» Records drawn from a dataset:
******************************
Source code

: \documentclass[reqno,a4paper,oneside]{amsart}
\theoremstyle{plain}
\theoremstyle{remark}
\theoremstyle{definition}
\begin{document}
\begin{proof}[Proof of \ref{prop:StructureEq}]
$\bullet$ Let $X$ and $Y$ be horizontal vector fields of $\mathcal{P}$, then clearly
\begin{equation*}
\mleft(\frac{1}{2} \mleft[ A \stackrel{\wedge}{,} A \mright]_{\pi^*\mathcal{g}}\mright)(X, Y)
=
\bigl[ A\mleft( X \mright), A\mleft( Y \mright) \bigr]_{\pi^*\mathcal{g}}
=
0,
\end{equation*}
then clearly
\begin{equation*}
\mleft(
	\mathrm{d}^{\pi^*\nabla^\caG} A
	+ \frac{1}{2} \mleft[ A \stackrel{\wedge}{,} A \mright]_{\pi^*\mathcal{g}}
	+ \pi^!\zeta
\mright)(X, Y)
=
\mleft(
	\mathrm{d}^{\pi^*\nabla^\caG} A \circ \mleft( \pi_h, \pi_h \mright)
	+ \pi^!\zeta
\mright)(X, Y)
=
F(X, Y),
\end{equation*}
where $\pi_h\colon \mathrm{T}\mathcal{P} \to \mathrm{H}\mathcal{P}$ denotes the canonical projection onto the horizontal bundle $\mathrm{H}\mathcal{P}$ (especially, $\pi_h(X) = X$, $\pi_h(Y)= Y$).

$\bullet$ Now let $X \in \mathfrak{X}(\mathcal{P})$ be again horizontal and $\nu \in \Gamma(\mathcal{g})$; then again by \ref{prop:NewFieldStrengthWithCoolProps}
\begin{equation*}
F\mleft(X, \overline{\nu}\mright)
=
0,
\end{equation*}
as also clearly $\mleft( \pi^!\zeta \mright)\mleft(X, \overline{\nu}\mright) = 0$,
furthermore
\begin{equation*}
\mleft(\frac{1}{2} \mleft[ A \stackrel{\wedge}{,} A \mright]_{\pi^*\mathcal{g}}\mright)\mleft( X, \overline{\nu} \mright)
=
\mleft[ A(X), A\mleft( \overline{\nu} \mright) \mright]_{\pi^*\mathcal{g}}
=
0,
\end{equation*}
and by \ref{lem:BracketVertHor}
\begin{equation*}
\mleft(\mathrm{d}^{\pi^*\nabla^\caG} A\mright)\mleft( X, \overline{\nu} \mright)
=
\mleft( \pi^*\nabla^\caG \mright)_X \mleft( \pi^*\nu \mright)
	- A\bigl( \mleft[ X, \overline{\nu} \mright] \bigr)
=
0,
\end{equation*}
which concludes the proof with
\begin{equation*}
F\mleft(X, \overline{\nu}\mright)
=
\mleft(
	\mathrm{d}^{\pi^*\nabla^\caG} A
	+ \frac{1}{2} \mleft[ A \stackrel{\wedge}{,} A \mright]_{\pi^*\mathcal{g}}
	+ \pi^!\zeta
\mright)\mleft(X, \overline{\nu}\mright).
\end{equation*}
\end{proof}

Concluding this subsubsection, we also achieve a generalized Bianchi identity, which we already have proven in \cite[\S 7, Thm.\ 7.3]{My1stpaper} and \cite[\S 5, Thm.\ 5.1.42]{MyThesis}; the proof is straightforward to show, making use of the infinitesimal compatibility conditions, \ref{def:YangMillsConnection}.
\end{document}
******************************
» Problem requirements:
Lines containing the string "theoremstyle" are the ones to copy from the entries above.

» Exercise result:
\theoremstyle{plain}
\theoremstyle{remark}
\theoremstyle{definition}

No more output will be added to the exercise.